After meeting with dozens of clients at the National Multifamily Housing Council's annual conference, Chang said sentiment has shifted meaningfully compared with recent years.

"First, investment activity in general appears to be gathering momentum," he said. "Investors told me they had capital that was ready to deploy and they're anxious to put it to work."

Unlike the cautious approach that characterized the past few years, many investors said they plan to complete multiple acquisitions this year. Several told Chang they expect to close three, five or even more than a dozen deals in 2026, a sharp increase from prior targets of just one or two transactions annually.

Institutional investors and large funds, particularly those backed by dedicated capital sources such as family offices, expressed the most enthusiasm, Chang said. While attendance from smaller syndicators appeared lighter, those that participated tended to be larger, more established groups with stronger track records.

Still, investors acknowledged ongoing headwinds. Slowing job growth could weigh on apartment demand and elevated supply, especially across Sun Belt markets, continues to pressure performance. Many expect 2026 to remain uneven as new deliveries are absorbed. Over the longer term, however, most believe fundamentals will improve once the supply overhang clears.

The second theme Chang heard repeatedly was improved access to debt. Higher agency allocations from Fannie Mae and Freddie Mac, along with more active bank and alternative lenders, are making financing easier to secure. Some investors also expect interest rates to edge lower, though uncertainty around the rate outlook remains, he said.

A third shift may create additional buying opportunities. Financial institutions are increasingly moving away from the "extend and pretend" approach that allowed struggling borrowers to delay resolutions.
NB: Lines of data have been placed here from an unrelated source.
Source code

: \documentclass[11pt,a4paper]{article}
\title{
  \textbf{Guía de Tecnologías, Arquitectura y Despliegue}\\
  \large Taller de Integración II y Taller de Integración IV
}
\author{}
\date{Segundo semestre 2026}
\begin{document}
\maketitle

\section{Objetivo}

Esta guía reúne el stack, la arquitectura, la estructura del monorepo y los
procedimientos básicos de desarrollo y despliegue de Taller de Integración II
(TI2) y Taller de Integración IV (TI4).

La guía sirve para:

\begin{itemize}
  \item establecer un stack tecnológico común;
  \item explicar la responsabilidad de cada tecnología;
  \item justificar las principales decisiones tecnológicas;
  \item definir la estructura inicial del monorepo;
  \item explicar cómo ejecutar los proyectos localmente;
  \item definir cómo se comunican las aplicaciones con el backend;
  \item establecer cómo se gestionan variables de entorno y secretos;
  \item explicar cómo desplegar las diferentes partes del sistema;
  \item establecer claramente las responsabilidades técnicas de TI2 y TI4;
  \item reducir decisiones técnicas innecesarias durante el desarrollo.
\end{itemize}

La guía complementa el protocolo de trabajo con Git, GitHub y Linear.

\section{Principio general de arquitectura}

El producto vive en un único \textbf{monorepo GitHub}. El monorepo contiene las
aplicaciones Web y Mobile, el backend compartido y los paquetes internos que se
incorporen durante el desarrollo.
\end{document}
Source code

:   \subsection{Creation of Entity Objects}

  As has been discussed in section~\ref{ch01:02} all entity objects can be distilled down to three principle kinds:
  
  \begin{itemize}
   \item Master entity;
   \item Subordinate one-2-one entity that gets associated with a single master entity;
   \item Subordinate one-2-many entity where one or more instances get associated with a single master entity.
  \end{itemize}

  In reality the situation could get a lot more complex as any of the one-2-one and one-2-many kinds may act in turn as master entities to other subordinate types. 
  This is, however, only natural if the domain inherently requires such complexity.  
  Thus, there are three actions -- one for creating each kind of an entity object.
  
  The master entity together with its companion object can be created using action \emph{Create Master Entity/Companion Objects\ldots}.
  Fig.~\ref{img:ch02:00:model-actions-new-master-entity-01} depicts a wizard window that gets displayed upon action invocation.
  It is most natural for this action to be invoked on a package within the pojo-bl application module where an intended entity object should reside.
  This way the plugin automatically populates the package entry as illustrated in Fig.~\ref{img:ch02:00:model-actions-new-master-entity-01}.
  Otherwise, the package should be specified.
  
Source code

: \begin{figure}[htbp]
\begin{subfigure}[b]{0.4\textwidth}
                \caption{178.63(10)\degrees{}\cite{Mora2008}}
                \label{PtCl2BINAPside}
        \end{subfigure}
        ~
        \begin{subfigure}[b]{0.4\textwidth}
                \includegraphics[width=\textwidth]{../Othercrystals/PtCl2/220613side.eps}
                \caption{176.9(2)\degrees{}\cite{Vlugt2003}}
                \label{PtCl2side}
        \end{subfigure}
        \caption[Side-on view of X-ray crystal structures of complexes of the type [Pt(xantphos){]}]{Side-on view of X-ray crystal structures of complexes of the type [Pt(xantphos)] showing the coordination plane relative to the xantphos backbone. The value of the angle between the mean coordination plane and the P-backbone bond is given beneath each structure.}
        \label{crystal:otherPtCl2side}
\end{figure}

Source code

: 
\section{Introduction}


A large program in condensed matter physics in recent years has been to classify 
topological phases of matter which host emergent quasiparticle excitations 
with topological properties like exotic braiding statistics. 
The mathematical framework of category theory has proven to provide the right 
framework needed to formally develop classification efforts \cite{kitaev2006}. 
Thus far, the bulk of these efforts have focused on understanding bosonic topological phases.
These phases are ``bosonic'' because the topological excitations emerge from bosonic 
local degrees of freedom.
Instead, lenders are beginning to address troubled loans more directly.

"It looks like 2026 will be the year that the lenders begin to clean house and move those assets to market," Chang said.

In some cases, lenders are working with new operators to facilitate transitions. In others, foreclosures or receiverships may precede a sale.

Either way, more distressed or reset-basis properties are expected to become available, potentially giving well-capitalized investors opportunities to acquire assets at lower prices, according to Chang.